Dataset entries:
-=-=-
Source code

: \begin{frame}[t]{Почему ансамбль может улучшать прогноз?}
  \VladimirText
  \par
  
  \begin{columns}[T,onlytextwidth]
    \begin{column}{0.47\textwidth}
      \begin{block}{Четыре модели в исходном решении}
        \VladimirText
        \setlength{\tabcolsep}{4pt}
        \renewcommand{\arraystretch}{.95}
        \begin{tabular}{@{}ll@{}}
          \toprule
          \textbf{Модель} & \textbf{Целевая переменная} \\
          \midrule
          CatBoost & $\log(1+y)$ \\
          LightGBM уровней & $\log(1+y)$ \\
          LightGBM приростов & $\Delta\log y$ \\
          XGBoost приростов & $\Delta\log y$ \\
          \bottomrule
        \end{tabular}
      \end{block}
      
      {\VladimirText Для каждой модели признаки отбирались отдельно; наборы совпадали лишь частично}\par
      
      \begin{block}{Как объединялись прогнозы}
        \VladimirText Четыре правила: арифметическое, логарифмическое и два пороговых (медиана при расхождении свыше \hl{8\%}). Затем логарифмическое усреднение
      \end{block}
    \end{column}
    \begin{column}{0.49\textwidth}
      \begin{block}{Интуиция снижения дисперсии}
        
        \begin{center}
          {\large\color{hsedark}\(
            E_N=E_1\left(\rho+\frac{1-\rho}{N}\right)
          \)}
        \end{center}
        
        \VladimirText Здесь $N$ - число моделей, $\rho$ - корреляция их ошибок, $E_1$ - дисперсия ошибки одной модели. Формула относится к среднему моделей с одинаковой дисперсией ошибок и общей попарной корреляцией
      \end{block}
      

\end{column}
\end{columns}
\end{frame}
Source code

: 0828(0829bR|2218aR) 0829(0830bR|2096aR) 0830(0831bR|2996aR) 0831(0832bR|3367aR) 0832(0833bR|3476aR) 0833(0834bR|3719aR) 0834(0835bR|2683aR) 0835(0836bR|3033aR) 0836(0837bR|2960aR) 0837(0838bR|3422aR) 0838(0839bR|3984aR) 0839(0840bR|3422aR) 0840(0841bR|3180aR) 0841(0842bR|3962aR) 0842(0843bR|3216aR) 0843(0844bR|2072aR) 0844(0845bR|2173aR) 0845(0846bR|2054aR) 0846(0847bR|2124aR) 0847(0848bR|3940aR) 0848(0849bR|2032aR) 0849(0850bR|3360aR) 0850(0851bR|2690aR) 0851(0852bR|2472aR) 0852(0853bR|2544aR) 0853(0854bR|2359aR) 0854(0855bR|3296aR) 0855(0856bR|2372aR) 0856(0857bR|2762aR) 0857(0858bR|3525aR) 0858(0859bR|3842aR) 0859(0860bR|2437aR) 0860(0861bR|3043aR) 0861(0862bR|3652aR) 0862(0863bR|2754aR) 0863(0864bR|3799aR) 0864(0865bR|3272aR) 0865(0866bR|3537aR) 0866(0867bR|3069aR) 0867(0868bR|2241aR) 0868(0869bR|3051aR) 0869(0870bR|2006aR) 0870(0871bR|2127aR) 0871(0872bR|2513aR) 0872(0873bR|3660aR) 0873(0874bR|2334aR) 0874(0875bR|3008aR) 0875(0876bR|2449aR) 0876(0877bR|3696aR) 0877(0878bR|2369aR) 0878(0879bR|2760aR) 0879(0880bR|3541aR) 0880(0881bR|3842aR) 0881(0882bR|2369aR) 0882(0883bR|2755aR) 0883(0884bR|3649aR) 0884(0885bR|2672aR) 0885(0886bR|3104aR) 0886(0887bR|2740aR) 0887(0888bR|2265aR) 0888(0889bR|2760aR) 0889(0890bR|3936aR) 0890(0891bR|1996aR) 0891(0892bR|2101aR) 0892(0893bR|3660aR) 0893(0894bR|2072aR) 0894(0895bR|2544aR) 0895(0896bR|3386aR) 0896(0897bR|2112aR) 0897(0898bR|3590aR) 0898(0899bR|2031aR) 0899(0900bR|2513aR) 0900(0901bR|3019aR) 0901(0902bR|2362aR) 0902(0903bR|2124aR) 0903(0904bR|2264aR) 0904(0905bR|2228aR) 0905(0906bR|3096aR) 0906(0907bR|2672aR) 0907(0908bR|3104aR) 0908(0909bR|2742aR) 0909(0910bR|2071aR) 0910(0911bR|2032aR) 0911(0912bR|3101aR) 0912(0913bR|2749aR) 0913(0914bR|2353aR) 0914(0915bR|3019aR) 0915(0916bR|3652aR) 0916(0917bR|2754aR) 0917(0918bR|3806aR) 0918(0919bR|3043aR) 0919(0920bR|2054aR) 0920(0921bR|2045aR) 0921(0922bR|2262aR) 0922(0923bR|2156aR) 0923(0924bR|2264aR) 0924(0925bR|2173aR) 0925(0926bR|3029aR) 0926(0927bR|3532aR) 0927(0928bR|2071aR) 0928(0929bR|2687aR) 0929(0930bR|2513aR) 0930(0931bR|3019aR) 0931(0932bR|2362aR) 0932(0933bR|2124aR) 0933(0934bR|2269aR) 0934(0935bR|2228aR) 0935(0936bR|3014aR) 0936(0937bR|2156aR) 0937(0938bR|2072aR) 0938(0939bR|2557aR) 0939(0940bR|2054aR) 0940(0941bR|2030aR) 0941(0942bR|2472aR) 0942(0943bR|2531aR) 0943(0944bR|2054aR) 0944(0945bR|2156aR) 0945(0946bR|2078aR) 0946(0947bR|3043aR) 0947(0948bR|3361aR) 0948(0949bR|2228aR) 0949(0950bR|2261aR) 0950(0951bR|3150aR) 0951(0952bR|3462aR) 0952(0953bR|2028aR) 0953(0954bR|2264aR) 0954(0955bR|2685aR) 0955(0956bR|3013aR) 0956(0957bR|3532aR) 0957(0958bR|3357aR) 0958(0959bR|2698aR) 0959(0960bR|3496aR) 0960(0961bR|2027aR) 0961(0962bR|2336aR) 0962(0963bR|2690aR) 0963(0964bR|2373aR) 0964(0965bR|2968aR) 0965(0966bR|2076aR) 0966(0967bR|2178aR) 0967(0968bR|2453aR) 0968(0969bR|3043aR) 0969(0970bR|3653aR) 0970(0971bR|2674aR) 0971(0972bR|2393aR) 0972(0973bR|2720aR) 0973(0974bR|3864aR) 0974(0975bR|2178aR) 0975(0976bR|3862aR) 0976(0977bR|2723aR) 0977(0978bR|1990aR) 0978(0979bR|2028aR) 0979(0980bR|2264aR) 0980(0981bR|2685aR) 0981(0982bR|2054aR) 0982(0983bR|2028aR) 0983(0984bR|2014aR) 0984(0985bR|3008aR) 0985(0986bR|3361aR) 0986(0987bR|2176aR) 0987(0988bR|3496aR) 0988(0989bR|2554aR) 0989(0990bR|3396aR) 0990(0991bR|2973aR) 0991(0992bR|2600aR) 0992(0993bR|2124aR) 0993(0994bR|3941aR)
-=-=-
Exercise prompt: Copy the lines above, please. Keep them exact.

Task answer:
Source code

: \begin{frame}[t]{Почему ансамбль может улучшать прогноз?}
  \VladimirText
  \par
  
  \begin{columns}[T,onlytextwidth]
    \begin{column}{0.47\textwidth}
      \begin{block}{Четыре модели в исходном решении}
        \VladimirText
        \setlength{\tabcolsep}{4pt}
        \renewcommand{\arraystretch}{.95}
        \begin{tabular}{@{}ll@{}}
          \toprule
          \textbf{Модель} & \textbf{Целевая переменная} \\
          \midrule
          CatBoost & $\log(1+y)$ \\
          LightGBM уровней & $\log(1+y)$ \\
          LightGBM приростов & $\Delta\log y$ \\
          XGBoost приростов & $\Delta\log y$ \\
          \bottomrule
        \end{tabular}
      \end{block}
      
      {\VladimirText Для каждой модели признаки отбирались отдельно; наборы совпадали лишь частично}\par
      
      \begin{block}{Как объединялись прогнозы}
        \VladimirText Четыре правила: арифметическое, логарифмическое и два пороговых (медиана при расхождении свыше \hl{8\%}). Затем логарифмическое усреднение
      \end{block}
    \end{column}
    \begin{column}{0.49\textwidth}
      \begin{block}{Интуиция снижения дисперсии}
        
        \begin{center}
          {\large\color{hsedark}\(
            E_N=E_1\left(\rho+\frac{1-\rho}{N}\right)
          \)}
        \end{center}
        
        \VladimirText Здесь $N$ - число моделей, $\rho$ - корреляция их ошибок, $E_1$ - дисперсия ошибки одной модели. Формула относится к среднему моделей с одинаковой дисперсией ошибок и общей попарной корреляцией
      \end{block}
      

\end{column}
\end{columns}
\end{frame}
Source code

: 0828(0829bR|2218aR) 0829(0830bR|2096aR) 0830(0831bR|2996aR) 0831(0832bR|3367aR) 0832(0833bR|3476aR) 0833(0834bR|3719aR) 0834(0835bR|2683aR) 0835(0836bR|3033aR) 0836(0837bR|2960aR) 0837(0838bR|3422aR) 0838(0839bR|3984aR) 0839(0840bR|3422aR) 0840(0841bR|3180aR) 0841(0842bR|3962aR) 0842(0843bR|3216aR) 0843(0844bR|2072aR) 0844(0845bR|2173aR) 0845(0846bR|2054aR) 0846(0847bR|2124aR) 0847(0848bR|3940aR) 0848(0849bR|2032aR) 0849(0850bR|3360aR) 0850(0851bR|2690aR) 0851(0852bR|2472aR) 0852(0853bR|2544aR) 0853(0854bR|2359aR) 0854(0855bR|3296aR) 0855(0856bR|2372aR) 0856(0857bR|2762aR) 0857(0858bR|3525aR) 0858(0859bR|3842aR) 0859(0860bR|2437aR) 0860(0861bR|3043aR) 0861(0862bR|3652aR) 0862(0863bR|2754aR) 0863(0864bR|3799aR) 0864(0865bR|3272aR) 0865(0866bR|3537aR) 0866(0867bR|3069aR) 0867(0868bR|2241aR) 0868(0869bR|3051aR) 0869(0870bR|2006aR) 0870(0871bR|2127aR) 0871(0872bR|2513aR) 0872(0873bR|3660aR) 0873(0874bR|2334aR) 0874(0875bR|3008aR) 0875(0876bR|2449aR) 0876(0877bR|3696aR) 0877(0878bR|2369aR) 0878(0879bR|2760aR) 0879(0880bR|3541aR) 0880(0881bR|3842aR) 0881(0882bR|2369aR) 0882(0883bR|2755aR) 0883(0884bR|3649aR) 0884(0885bR|2672aR) 0885(0886bR|3104aR) 0886(0887bR|2740aR) 0887(0888bR|2265aR) 0888(0889bR|2760aR) 0889(0890bR|3936aR) 0890(0891bR|1996aR) 0891(0892bR|2101aR) 0892(0893bR|3660aR) 0893(0894bR|2072aR) 0894(0895bR|2544aR) 0895(0896bR|3386aR) 0896(0897bR|2112aR) 0897(0898bR|3590aR) 0898(0899bR|2031aR) 0899(0900bR|2513aR) 0900(0901bR|3019aR) 0901(0902bR|2362aR) 0902(0903bR|2124aR) 0903(0904bR|2264aR) 0904(0905bR|2228aR) 0905(0906bR|3096aR) 0906(0907bR|2672aR) 0907(0908bR|3104aR) 0908(0909bR|2742aR) 0909(0910bR|2071aR) 0910(0911bR|2032aR) 0911(0912bR|3101aR) 0912(0913bR|2749aR) 0913(0914bR|2353aR) 0914(0915bR|3019aR) 0915(0916bR|3652aR) 0916(0917bR|2754aR) 0917(0918bR|3806aR) 0918(0919bR|3043aR) 0919(0920bR|2054aR) 0920(0921bR|2045aR) 0921(0922bR|2262aR) 0922(0923bR|2156aR) 0923(0924bR|2264aR) 0924(0925bR|2173aR) 0925(0926bR|3029aR) 0926(0927bR|3532aR) 0927(0928bR|2071aR) 0928(0929bR|2687aR) 0929(0930bR|2513aR) 0930(0931bR|3019aR) 0931(0932bR|2362aR) 0932(0933bR|2124aR) 0933(0934bR|2269aR) 0934(0935bR|2228aR) 0935(0936bR|3014aR) 0936(0937bR|2156aR) 0937(0938bR|2072aR) 0938(0939bR|2557aR) 0939(0940bR|2054aR) 0940(0941bR|2030aR) 0941(0942bR|2472aR) 0942(0943bR|2531aR) 0943(0944bR|2054aR) 0944(0945bR|2156aR) 0945(0946bR|2078aR) 0946(0947bR|3043aR) 0947(0948bR|3361aR) 0948(0949bR|2228aR) 0949(0950bR|2261aR) 0950(0951bR|3150aR) 0951(0952bR|3462aR) 0952(0953bR|2028aR) 0953(0954bR|2264aR) 0954(0955bR|2685aR) 0955(0956bR|3013aR) 0956(0957bR|3532aR) 0957(0958bR|3357aR) 0958(0959bR|2698aR) 0959(0960bR|3496aR) 0960(0961bR|2027aR) 0961(0962bR|2336aR) 0962(0963bR|2690aR) 0963(0964bR|2373aR) 0964(0965bR|2968aR) 0965(0966bR|2076aR) 0966(0967bR|2178aR) 0967(0968bR|2453aR) 0968(0969bR|3043aR) 0969(0970bR|3653aR) 0970(0971bR|2674aR) 0971(0972bR|2393aR) 0972(0973bR|2720aR) 0973(0974bR|3864aR) 0974(0975bR|2178aR) 0975(0976bR|3862aR) 0976(0977bR|2723aR) 0977(0978bR|1990aR) 0978(0979bR|2028aR) 0979(0980bR|2264aR) 0980(0981bR|2685aR) 0981(0982bR|2054aR) 0982(0983bR|2028aR) 0983(0984bR|2014aR) 0984(0985bR|3008aR) 0985(0986bR|3361aR) 0986(0987bR|2176aR) 0987(0988bR|3496aR) 0988(0989bR|2554aR) 0989(0990bR|3396aR) 0990(0991bR|2973aR) 0991(0992bR|2600aR) 0992(0993bR|2124aR) 0993(0994bR|3941aR)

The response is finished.